Would you go through the records below and copy each line with the string "value"?

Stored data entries
************

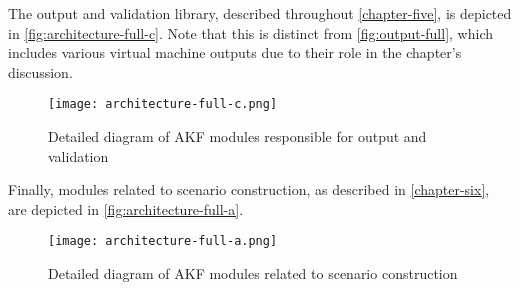 The output and validation library, described throughout \autoref{chapter-five}, is depicted in
\autoref{fig:architecture-full-c}. Note that this is distinct from
\autoref{fig:output-full}, which includes various virtual machine
outputs due to their role in the chapter's discussion.

\begin{figure}[htbp]
\centering
\texttt{[image: architecture-full-c.png]}
\caption{Detailed diagram of AKF modules responsible for output and
validation}\label{fig:architecture-full-c}
\end{figure}

Finally, modules related to scenario construction, as described in
\autoref{chapter-six}, are depicted in
\autoref{fig:architecture-full-a}.

\begin{figure}[htbp]
\centering
\texttt{[image: architecture-full-a.png]}
\caption{Detailed diagram of AKF modules related to scenario
construction}\label{fig:architecture-full-a}
\end{figure}
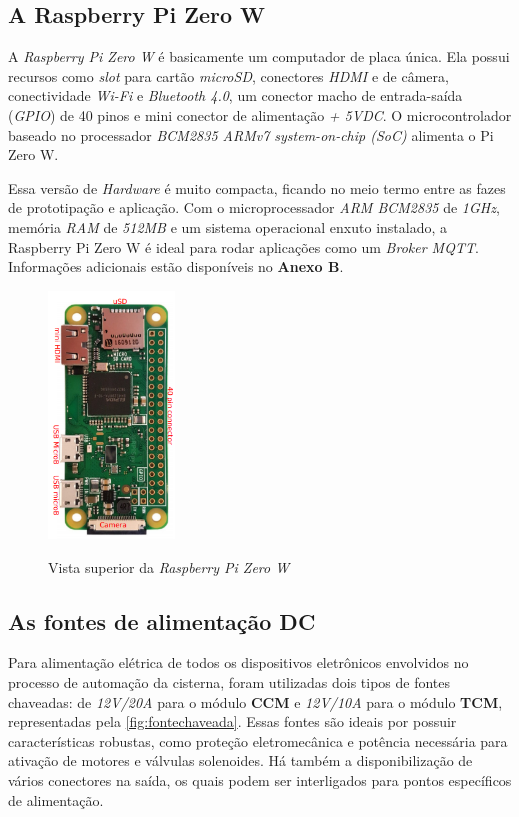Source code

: \subsection{A Raspberry Pi Zero W}

A \textit{Raspberry Pi Zero W} é basicamente um computador de placa única. Ela possui recursos como \textit{slot} para cartão \textit{microSD}, conectores \textit{HDMI} e de câmera, conectividade \textit{Wi-Fi} e \textit{Bluetooth 4.0}, um conector macho de entrada-saída (\textit{GPIO}) de 40 pinos e mini conector de alimentação \textit{+ 5VDC}. O microcontrolador baseado no processador \textit{BCM2835 ARMv7 system-on-chip (SoC)} alimenta o Pi Zero W.

Essa versão de \textit{Hardware} é muito compacta, ficando no meio termo entre as fazes de prototipação e aplicação. Com o microprocessador \textit{ARM BCM2835} de \textit{1GHz}, memória \textit{RAM} de \textit{512MB} e um sistema operacional enxuto instalado, a Raspberry Pi Zero W é ideal para rodar aplicações como um \textit{Broker MQTT}. Informações adicionais estão disponíveis no \textbf{Anexo B}.

\begin{figure}[H]
	\centering
	\caption{Vista superior da \textit{Raspberry Pi Zero W}}
	\includegraphics[width=0.3\textwidth, angle = 90]{figuras/rasp_zerow.png}
	\label{fig:rasppizerow}
\end{figure} 

\subsection{As fontes de alimentação DC}

Para alimentação elétrica de todos os dispositivos eletrônicos envolvidos no processo de automação da cisterna, foram utilizadas dois tipos de fontes chaveadas: de \textit{12V/20A} para o módulo \textbf{CCM} e \textit{12V/10A} para o módulo \textbf{TCM}, representadas pela \autoref{fig:fontechaveada}. Essas fontes são ideais por possuir características robustas, como proteção eletromecânica e potência necessária para ativação de motores e válvulas solenoides. Há também a disponibilização de vários conectores na saída, os quais podem ser interligados para pontos específicos de alimentação.


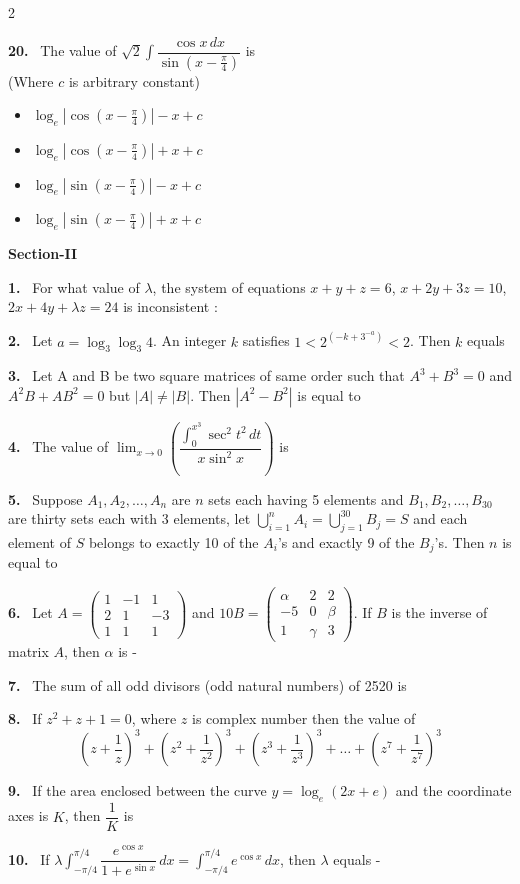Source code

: \documentclass[10pt]{extarticle}
\newcommand{\sect}[1]{\par\smallskip\noindent\textbf{#1}\par}
\newcommand{\qn}[1]{\par\smallskip\noindent\textbf{#1.}~}
\newenvironment{qoptions}{\begin{itemize}[leftmargin=1.8em,itemsep=1pt,topsep=2pt,label={}]}{\end{itemize}}
\newcommand{\opt}[2]{\item[(#1)] #2}
\begin{document}
\begin{multicols}{2}
\qn{20} The value of $\sqrt2\displaystyle\int\dfrac{\cos x\,dx}{\sin\left(x-\frac{\pi}{4}\right)}$ is\\
(Where $c$ is arbitrary constant)
\begin{qoptions}
\opt{A}{$\log_e\left|\cos\left(x-\frac{\pi}{4}\right)\right|-x+c$}
\opt{B}{$\log_e\left|\cos\left(x-\frac{\pi}{4}\right)\right|+x+c$}
\opt{C}{$\log_e\left|\sin\left(x-\frac{\pi}{4}\right)\right|-x+c$}
\opt{D}{$\log_e\left|\sin\left(x-\frac{\pi}{4}\right)\right|+x+c$}
\end{qoptions}

\sect{Section-II}

\qn{1} For what value of $\lambda$, the system of equations $x+y+z=6$, $x+2y+3z=10$, $2x+4y+\lambda z=24$ is inconsistent :

\qn{2} Let $a=\log_3\log_3 4$. An integer $k$ satisfies $1<2^{\left(-k+3^{-a}\right)}<2$. Then $k$ equals

\qn{3} Let A and B be two square matrices of same order such that $A^3+B^3=0$ and $A^2B+AB^2=0$ but $|A|\neq|B|$. Then $|A^2-B^2|$ is equal to

\qn{4} The value of $\displaystyle\lim_{x\to0}\left(\dfrac{\displaystyle\int_0^{x^3}\sec^2t^2\,dt}{x\sin^2x}\right)$ is

\qn{5} Suppose $A_1,A_2,\dots,A_n$ are $n$ sets each having 5 elements and $B_1,B_2,\dots,B_{30}$ are thirty sets each with 3 elements, let $\displaystyle\bigcup_{i=1}^{n}A_i=\bigcup_{j=1}^{30}B_j=S$ and each element of $S$ belongs to exactly 10 of the $A_i$'s and exactly 9 of the $B_j$'s. Then $n$ is equal to

\qn{6} Let $A=\begin{pmatrix}1&-1&1\\2&1&-3\\1&1&1\end{pmatrix}$ and $10B=\begin{pmatrix}\alpha&2&2\\-5&0&\beta\\1&\gamma&3\end{pmatrix}$. If $B$ is the inverse of matrix $A$, then $\alpha$ is -

\qn{7} The sum of all odd divisors (odd natural numbers) of 2520 is

\qn{8} If $z^2+z+1=0$, where $z$ is complex number then the value of
\[\left(z+\frac1z\right)^3+\left(z^2+\frac1{z^2}\right)^3+\left(z^3+\frac1{z^3}\right)^3+\dots+\left(z^7+\frac1{z^7}\right)^3\]

\qn{9} If the area enclosed between the curve $y=\log_e(2x+e)$ and the coordinate axes is $K$, then $\dfrac1K$ is

\qn{10} If $\lambda\displaystyle\int_{-\pi/4}^{\pi/4}\dfrac{e^{\cos x}}{1+e^{\sin x}}\,dx=\int_{-\pi/4}^{\pi/4}e^{\cos x}\,dx$, then $\lambda$ equals -
\end{multicols}
\end{document}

************

## Answer
\qn{20} The value of $\sqrt2\displaystyle\int\dfrac{\cos x\,dx}{\sin\left(x-\frac{\pi}{4}\right)}$ is\\
\qn{1} For what value of $\lambda$, the system of equations $x+y+z=6$, $x+2y+3z=10$, $2x+4y+\lambda z=24$ is inconsistent :
\qn{4} The value of $\displaystyle\lim_{x\to0}\left(\dfrac{\displaystyle\int_0^{x^3}\sec^2t^2\,dt}{x\sin^2x}\right)$ is
\qn{8} If $z^2+z+1=0$, where $z$ is complex number then the value of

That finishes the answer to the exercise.